Moody’s: PEPP rollout to boost insurers and ESG-focused managers
Asset managers incorporating environmental, social and corporate governance (ESG) factors into their investment processes stand to benefit from the introduction of the pan-European personal pension product (PEPP), according to credit rating agency Moody’s.
Providers with “cross-border capability and expertise in ESG investment” would be well placed to take advantage of the new market, Moody’s said, as would insurers offering personal pensions.
The PEPP regulation, adopted by the European Parliament on 4 April, includes a requirement that “savings should be invested taking into account ESG factors”, including the climate and sustainability objectives of the Paris agreement on climate change and the UN’s Sustainable Development Goals.

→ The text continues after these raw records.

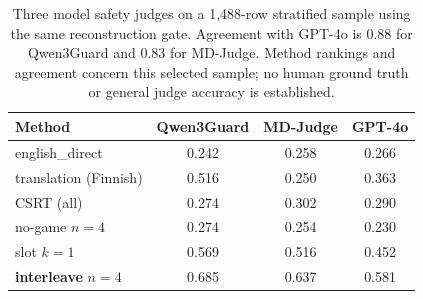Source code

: \begin{table}[t]\centering
\caption{Three model safety judges on a 1,488-row stratified sample using the same reconstruction gate. Agreement with GPT-4o is 0.88 for Qwen3Guard and 0.83 for MD-Judge. Method rankings and agreement concern this selected sample; no human ground truth or general judge accuracy is established.}
\label{tab:safetyjudge}
\begin{tabular}{l ccc}\toprule
Method & Qwen3Guard & MD-Judge & GPT-4o \\\midrule
english\_direct & 0.242 & 0.258 & 0.266 \\
translation (Finnish) & 0.516 & 0.250 & 0.363 \\
CSRT (all) & 0.274 & 0.302 & 0.290 \\
no-game $n{=}4$ & 0.274 & 0.254 & 0.230 \\
slot $k{=}1$ & 0.569 & 0.516 & 0.452 \\
\textbf{interleave} $n{=}4$ & 0.685 & 0.637 & 0.581 \\
\bottomrule\end{tabular}\end{table}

Moody’s added: “Insurers, which currently account for the bulk of the personal pension market, will benefit from expanding their primarily domestic activities to cross-border distribution in the EU, taking advantage of scale and asset pooling.”
An EY-authored study for the European Commission has forecast that personal pension assets could grow from €700m as of 2017 to €3.5trn by 2030.
Moody’s highlighted the EU’s 243m working-age citizens, and said the PEPP was likely to appeal to people who “work in an EU country other than their state of residence, and those that live in an EU country other than their state of citizenship”. The product could also be of interest to self-employed workers, the agency said.
However, data from Eurostat – the EU’s statistics bureau – show that just 0.9% of the EU’s population commuted across national borders for work in 2015.
PEPPs will be overseen by the European Insurance and Occupational Pensions Authority and include a “clear set of information” for each user, according to the European Parliament.
In addition, investors will be required to take financial advice before accessing PEPPs “to make sure savers know what they are buying and what they may expect”.
The “basic option” PEPP will have a cost cap of 1%, with investors given options for the investment risk level they want and the ability to switch providers, with switching costs also capped.